Strangely, I'm feeling a little morbid.

I'm just going to be away for 9 days to The Philippines but while I'm packing and settling things at work, bills, travel insurance, it feels as if I won't be coming back again. In less than 8 hours, I'll be on Cebu Pacific to Manila, and then a 8-hour bus ride to Santiago. Yeah, I know, it's going to be a bum-numbing journey.

Seriously, I don't know what to expect. Our schedule is not by the hour, not like Church Camp. In a more positive tone, I'm trusting God for His provision and protection. On a not so faith-full sentiment, I feel like I'm a fat lamb on the way to the slaughter house. A death of the unwanted stuff in me. Pride, self-confidence (not that I have much to start with), self-sufficiency. Self. Period.

Suddenly, what you think you have, you're kinda losing it. And what you think you don't have, of all days, you're right. It's a test of simple faith that doesn't feel so simple. It's probably me complicating it out of proportion. If Apostle Paul is reading this post, he probably won't understand.
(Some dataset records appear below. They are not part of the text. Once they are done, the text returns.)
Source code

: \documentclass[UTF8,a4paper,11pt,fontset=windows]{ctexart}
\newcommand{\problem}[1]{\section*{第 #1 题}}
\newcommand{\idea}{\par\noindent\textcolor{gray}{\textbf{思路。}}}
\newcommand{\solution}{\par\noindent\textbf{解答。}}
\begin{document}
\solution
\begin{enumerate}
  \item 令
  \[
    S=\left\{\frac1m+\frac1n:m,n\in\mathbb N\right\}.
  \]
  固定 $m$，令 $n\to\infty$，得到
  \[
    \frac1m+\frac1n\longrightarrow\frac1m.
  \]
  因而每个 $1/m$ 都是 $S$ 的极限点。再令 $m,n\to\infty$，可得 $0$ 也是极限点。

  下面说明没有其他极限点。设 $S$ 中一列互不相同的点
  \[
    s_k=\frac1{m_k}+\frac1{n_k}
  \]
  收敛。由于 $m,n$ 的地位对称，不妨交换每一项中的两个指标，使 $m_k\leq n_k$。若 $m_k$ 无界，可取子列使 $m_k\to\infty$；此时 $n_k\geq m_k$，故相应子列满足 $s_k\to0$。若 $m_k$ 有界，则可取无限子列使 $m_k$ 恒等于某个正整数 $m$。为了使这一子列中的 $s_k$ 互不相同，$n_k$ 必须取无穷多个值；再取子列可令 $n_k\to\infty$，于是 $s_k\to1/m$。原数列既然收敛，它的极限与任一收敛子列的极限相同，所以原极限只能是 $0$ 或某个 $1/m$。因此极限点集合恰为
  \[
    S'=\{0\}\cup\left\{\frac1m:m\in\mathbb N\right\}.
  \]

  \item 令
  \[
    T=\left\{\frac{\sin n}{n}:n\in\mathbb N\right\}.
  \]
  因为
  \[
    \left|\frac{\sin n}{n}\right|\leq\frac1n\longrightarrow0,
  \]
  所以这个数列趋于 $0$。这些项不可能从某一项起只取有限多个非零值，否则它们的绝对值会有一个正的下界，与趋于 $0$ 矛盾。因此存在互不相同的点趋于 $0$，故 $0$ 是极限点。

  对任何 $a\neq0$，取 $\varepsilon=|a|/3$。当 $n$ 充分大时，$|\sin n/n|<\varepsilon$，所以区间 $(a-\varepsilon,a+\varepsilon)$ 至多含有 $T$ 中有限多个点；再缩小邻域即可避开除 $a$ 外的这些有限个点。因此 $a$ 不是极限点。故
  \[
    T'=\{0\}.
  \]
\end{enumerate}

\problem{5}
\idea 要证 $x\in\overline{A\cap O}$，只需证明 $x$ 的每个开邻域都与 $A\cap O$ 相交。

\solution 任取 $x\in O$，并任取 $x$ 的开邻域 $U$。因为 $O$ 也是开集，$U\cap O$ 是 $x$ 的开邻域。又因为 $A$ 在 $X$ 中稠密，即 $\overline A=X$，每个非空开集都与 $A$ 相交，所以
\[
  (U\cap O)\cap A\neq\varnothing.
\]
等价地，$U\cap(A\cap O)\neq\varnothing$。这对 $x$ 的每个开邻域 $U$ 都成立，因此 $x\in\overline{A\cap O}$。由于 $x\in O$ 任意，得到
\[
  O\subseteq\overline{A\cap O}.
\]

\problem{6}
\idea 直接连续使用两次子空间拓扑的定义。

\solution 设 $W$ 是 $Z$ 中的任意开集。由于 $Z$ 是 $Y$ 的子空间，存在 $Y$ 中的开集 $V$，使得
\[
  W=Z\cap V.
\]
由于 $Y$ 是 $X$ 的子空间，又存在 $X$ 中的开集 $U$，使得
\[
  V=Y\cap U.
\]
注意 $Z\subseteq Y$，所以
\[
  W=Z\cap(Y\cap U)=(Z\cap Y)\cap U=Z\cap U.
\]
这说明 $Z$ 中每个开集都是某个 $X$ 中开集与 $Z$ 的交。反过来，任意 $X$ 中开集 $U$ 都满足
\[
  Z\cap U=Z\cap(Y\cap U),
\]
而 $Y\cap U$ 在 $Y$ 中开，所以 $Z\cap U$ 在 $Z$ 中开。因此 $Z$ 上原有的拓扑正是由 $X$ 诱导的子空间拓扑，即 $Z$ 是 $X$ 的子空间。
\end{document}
I'm going with an expectation of a life-changing experiences. I hope to bring back permanent radicality in me that'll sustain my earthly life towards eternal victory in Christ. If you're praying for me, this is what I would like you to pray for.

Papa, You promised You'll never leave nor forsake me. I'm going to take Your word for it. I just hope that I won't let You down. Work in me and through me, k? Lead me to where You are...where You want me to be.

I'm whining for faith, strength and hope. Spirit of love, power, and sound mind to counter the spirit of fear and apprehension. I need...THE JOY OF THE LORD!